'Fun and learning' programs for children

'Fun and learning' programs for children
'Fun and learning' programs for children - Mothers have their say!

A recent poll of 605 mothers has provided an interesting insight into children's learning programs such as Play School, Stanley, Blues Clues, Sesame Street and The Wiggles.

The on-line opinion poll, conducted by Australian parenting website Motherinc.com.au and Buena Vista Home Entertainment, involved mothers with children aged ten years or under. The poll involved questions about television or video programs that blend fun and learning.

Poll results show that the majority of children (94 percent) enjoy watching 'fun and learning' programs and 61 percent of mothers believe these programs are 'very beneficial'.

Mothers indicated that 62 percent of children watch 'fun and learning' programs every weekday and 33 percent of children watch every day.

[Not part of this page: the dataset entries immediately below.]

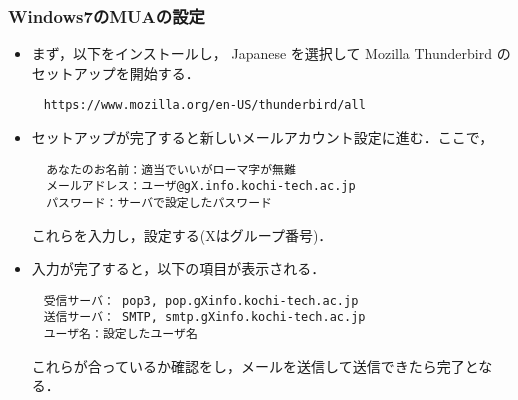 \documentclass[a4j,titlepage]{jarticle}
\begin{document}
\subsubsection{Windows7のMUAの設定}
\begin{itemize}
\item まず，以下をインストールし， Japanese を選択して Mozilla Thunderbird のセットアップを開始する．
  \begin{center}
    \begin{screen}
\begin{verbatim}
　https://www.mozilla.org/en-US/thunderbird/all 
\end{verbatim}
    \end{screen}
  \end{center}

\item セットアップが完了すると新しいメールアカウント設定に進む．ここで，
  \begin{center}
    \begin{screen}
\begin{verbatim}
  あなたのお名前：適当でいいがローマ字が無難
  メールアドレス：ユーザ@gX.info.kochi-tech.ac.jp
  パスワード：サーバで設定したパスワード
\end{verbatim}
    \end{screen}
  \end{center}

これらを入力し，設定する(Xはグループ番号)．

\item 入力が完了すると，以下の項目が表示される．
  \begin{center}
    \begin{screen}
\begin{verbatim}
　受信サーバ： pop3, pop.gXinfo.kochi-tech.ac.jp
　送信サーバ： SMTP, smtp.gXinfo.kochi-tech.ac.jp
　ユーザ名：設定したユーザ名
\end{verbatim}
    \end{screen}
  \end{center}

これらが合っているか確認をし，メールを送信して送信できたら完了となる．

\end{itemize}
\end{document}
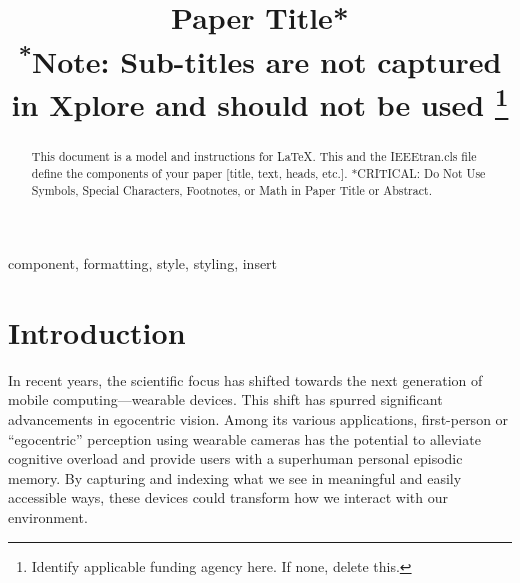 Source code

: \documentclass[conference]{IEEEtran}
\begin{document}
\title{Paper Title*\\
{\footnotesize \textsuperscript{*}Note: Sub-titles are not captured in Xplore and
should not be used}
\thanks{Identify applicable funding agency here. If none, delete this.}
}

\author{
\and
{}
\and
{}
}

\maketitle

\begin{abstract}
This document is a model and instructions for \LaTeX.
This and the IEEEtran.cls file define the components of your paper [title, text, heads, etc.]. *CRITICAL: Do Not Use Symbols, Special Characters, Footnotes, 
or Math in Paper Title or Abstract.
\end{abstract}

\begin{IEEEkeywords}
component, formatting, style, styling, insert
\end{IEEEkeywords}

\section{Introduction}
In recent years, the scientific focus has shifted towards the next generation of mobile computing—wearable devices. This shift has spurred significant advancements in egocentric vision. Among its various applications, first-person or “egocentric” perception using wearable cameras has the potential to alleviate cognitive overload and provide users with a superhuman personal episodic memory. By capturing and indexing what we see in meaningful and easily accessible ways, these devices could transform how we interact with our environment.
\end{document}
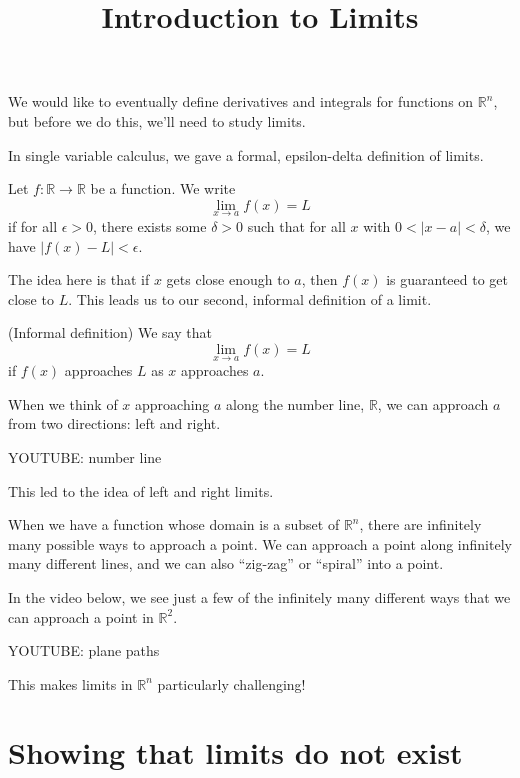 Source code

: \documentclass{ximera}
\title{Introduction to Limits}
\begin{document}
\begin{abstract}
\end{abstract}
\maketitle

We would like to eventually define derivatives and integrals for functions on $\mathbb{R}^n$, but before we do this, we'll need to study limits.

In single variable calculus, we gave a formal, epsilon-delta definition of limits.

\begin{definition}
Let $f:\mathbb{R}\rightarrow\mathbb{R}$ be a function. We write
\[
\lim_{x\rightarrow a} f(x) = L
\]
if for all $\epsilon >0$, there exists some $\delta >0$ such that for all $x$ with $0 < |x-a| < \delta$, we have $|f(x)-L| < \epsilon$.
\end{definition}

The idea here is that if $x$ gets close enough to $a$, then $f(x)$ is guaranteed to get close to $L$. This leads us to our second, informal definition of a limit.

\begin{definition}
(Informal definition) We say that
\[
\lim_{x\rightarrow a} f(x) = L
\]
if $f(x)$ approaches $L$ as $x$ approaches $a$.
\end{definition}

When we think of $x$ approaching $a$ along the number line, $\mathbb{R}$, we can approach $a$ from two directions: left and right.

YOUTUBE: number line

This led to the idea of left and right limits.

When we have a function whose domain is a subset of $\mathbb{R}^n$, there are infinitely many possible ways to approach a point. We can approach a point along infinitely many different lines, and we can also ``zig-zag'' or ``spiral'' into a point.

In the video below, we see just a few of the infinitely many different ways that we can approach a point in $\mathbb{R}^2$.

YOUTUBE: plane paths

This makes limits in $\mathbb{R}^n$ particularly challenging!

\section*{Showing that limits do not exist}
\end{document}

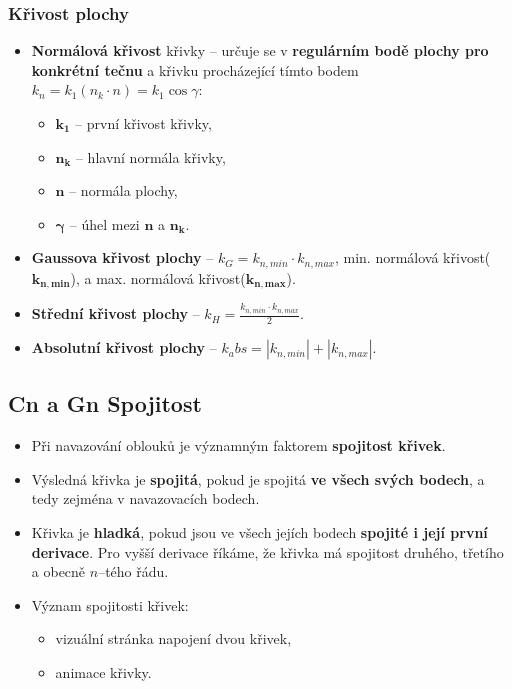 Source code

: \subsubsection{Křivost plochy}
\begin{itemize}
	\item \textbf{Normálová křivost} křivky -- určuje se v \textbf{regulárním bodě plochy pro konkrétní tečnu} a křivku procházející tímto bodem $k_n = k_1(n_k \cdot n) = k_1 \cos{\gamma}$:
	\begin{itemize}
\item 	 $\mathbf{k_1}$ -- první křivost křivky,
\item 	 $\mathbf{n_k}$ -- hlavní normála křivky,
\item 	 $\mathbf{n}$ -- normála plochy,
\item 	 $\mathbf{\gamma}$ -- úhel mezi $\mathbf{n}$ a $\mathbf{n_k}$.
\end{itemize}
	\item \textbf{Gaussova křivost plochy} -- $k_G = k_{n,min} \cdot k_{n,max}$, min. normálová křivost($\mathbf{k_{n,min}}$), a max. normálová křivost($\mathbf{k_{n,max}}$).
	\item \textbf{Střední křivost plochy} -- $k_H = \frac{k_{n,min} \cdot k_{n,max}}{2}$.
	\item \textbf{Absolutní křivost plochy} -- $k_abs = |k_{n,min}| + |k_{n,max}|$.
\end{itemize}
\subsection{Cn a Gn Spojitost}
\begin{itemize}
\item Při navazování oblouků je významným faktorem \textbf{spojitost křivek}. 
\item Výsledná křivka je \textbf{spojitá}, pokud je spojitá \textbf{ve všech svých bodech}, a tedy zejména v navazovacích bodech. 
\item Křivka je \textbf{hladká}, pokud jsou ve všech jejích bodech \textbf{spojité i její první derivace}. Pro vyšší derivace říkáme, že křivka má spojitost druhého, třetího a obecně $n$--tého řádu.
\item Význam spojitosti křivek:
	\begin{itemize}
	\item vizuální stránka napojení dvou křivek,
	\item animace křivky.
	\end{itemize}
\end{itemize}
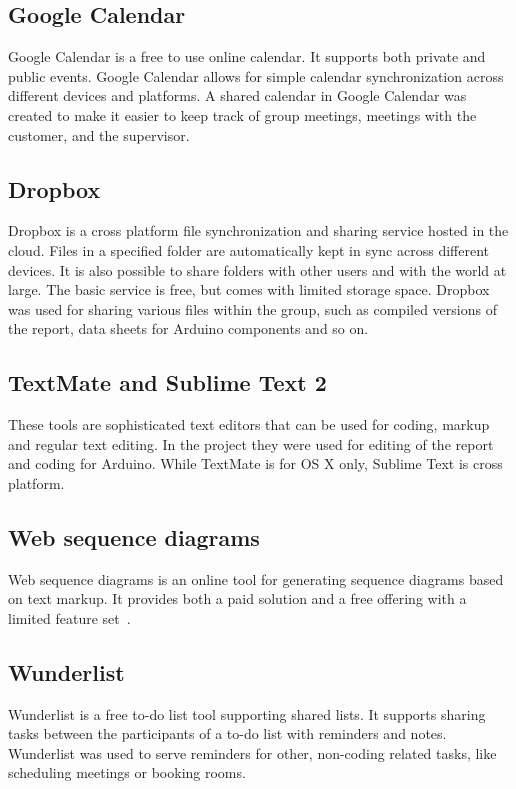 \subsection{Google Calendar}
Google Calendar is a free to use online calendar. It supports both private and public events. Google Calendar allows for simple calendar synchronization across different devices and platforms. A shared calendar in Google Calendar was created to make it easier to keep track of group meetings, meetings with the customer, and the supervisor.

\subsection{Dropbox}
Dropbox is a cross platform file synchronization and sharing service hosted in the cloud. Files in a specified folder are automatically kept in sync across different devices. It is also possible to share folders with other users and with the world at large. The basic service is free, but comes with limited storage space. Dropbox was used for sharing various files within the group, such as compiled versions of the report, data sheets for Arduino components and so on.

\subsection{TextMate and Sublime Text 2}
These tools are sophisticated text editors that can be used for coding, markup and regular text editing. In the project they were used for editing of the report and coding for Arduino. While TextMate is for OS X only, Sublime Text is cross platform.

\subsection{Web sequence diagrams}
Web sequence diagrams is an online tool for generating sequence diagrams based on text markup. It provides
both a paid solution and a free offering with a limited feature set~\cite{websequencediagrams}.

\subsection{Wunderlist}
Wunderlist is a free to-do list tool supporting shared lists. It supports sharing tasks between the participants of a to-do list with reminders and notes. Wunderlist was used to serve reminders for other, non-coding related tasks, like scheduling meetings or booking rooms.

The most popular programs for children were the ones that included songs and actions, dancing, fun characters, alphabet and counting exercises, information on animals and story-time. Most parents (72 percent) believe that programs containing alphabet and counting exercises are particularly beneficial for their children to watch.

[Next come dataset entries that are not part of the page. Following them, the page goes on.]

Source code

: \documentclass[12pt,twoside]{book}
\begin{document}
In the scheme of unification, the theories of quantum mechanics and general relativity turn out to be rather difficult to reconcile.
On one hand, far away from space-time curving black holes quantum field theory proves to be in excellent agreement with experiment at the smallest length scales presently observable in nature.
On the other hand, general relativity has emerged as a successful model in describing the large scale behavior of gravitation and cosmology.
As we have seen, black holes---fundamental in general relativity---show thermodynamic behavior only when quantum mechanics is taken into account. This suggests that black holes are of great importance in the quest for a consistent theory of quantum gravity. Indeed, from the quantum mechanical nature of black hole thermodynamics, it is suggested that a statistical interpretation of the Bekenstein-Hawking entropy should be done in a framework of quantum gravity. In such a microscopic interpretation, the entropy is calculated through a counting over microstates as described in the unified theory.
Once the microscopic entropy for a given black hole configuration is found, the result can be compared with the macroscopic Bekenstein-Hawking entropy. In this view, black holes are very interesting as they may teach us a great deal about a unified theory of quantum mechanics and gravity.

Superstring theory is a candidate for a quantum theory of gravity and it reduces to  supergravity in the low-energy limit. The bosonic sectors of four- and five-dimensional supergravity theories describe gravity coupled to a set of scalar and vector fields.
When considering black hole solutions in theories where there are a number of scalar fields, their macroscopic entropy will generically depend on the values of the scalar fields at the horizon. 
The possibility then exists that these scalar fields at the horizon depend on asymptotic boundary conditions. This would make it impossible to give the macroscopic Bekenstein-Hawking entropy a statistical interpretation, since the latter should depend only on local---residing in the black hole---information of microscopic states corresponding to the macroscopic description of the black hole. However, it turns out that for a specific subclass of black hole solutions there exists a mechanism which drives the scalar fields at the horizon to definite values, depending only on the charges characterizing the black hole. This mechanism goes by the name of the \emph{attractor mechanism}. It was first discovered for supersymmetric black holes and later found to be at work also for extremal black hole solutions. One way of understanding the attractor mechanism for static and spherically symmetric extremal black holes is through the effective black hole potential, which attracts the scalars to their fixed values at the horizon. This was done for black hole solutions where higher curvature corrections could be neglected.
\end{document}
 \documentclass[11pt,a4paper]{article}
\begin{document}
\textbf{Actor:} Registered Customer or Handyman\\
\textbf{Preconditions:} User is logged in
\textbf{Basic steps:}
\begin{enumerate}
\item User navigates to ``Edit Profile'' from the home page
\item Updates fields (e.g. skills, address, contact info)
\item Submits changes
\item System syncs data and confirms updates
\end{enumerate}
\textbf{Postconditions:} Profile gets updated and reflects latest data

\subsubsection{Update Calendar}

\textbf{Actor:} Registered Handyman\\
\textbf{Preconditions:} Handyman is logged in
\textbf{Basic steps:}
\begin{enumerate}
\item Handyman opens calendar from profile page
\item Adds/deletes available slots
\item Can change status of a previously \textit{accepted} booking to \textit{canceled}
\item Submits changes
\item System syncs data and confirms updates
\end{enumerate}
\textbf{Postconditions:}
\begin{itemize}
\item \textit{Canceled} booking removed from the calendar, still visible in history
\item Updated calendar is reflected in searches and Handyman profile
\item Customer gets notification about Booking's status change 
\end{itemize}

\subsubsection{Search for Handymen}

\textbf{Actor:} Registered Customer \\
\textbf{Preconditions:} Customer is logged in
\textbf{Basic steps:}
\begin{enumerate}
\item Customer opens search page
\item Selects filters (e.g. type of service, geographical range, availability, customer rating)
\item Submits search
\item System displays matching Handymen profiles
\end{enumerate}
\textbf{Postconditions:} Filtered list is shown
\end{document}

Seventy-one percent of mothers believed that their children's level of enjoyment improved with watching 'fun and learning' programs, 53 percent of mothers believed their child's imagination improved and 45 percent believed their child's knowledge improved.

'Fun and learning' programs were viewed on free to air television by 83 percent of children and on cable television by 29 percent of children.

Ninety percent of families owned 'fun and learning' programs on DVD or video. Kerry Alleaume, Product Manager for Buena Vista Home Entertainment who distributes Playhouse Disney's popular 'fun and learning' title Stanley, says that mothers are comfortable with DVD and video formats because they can control what their children are watching.

"Mothers who are concerned about their children 'channel surfing' and viewing inappropriate television shows have embraced learning programs in DVD and video format," she says.

"Programs like Stanley are not only fun and entertaining, but are designed to help preschoolers learn about animals, build vocabulary, sound recognition, numbers, and counting skills," says Ms Alleaume.

Children's television and video viewing also appears to be a hot conversation topic amongst mothers with 74 percent of poll respondents indicating that they discuss their child's TV and video viewing with other mums.

Claudia Keech, founder of Motherinc.com.au, says the large number of poll respondents indicates that mothers are acutely aware of the impact television and videos have on young children. "The Poll proved today's mums are tuned-in to using appropriate videos as entertainment and as a method of stimulating early learning and creativity in young children," says Ms Keech.

While television and video viewing are regular activities for young children, it is just one of many activities they enjoy. The poll also reveals that 74 percent of children enjoy playing outdoors and 66 percent of children enjoy reading / being read to 'very much'.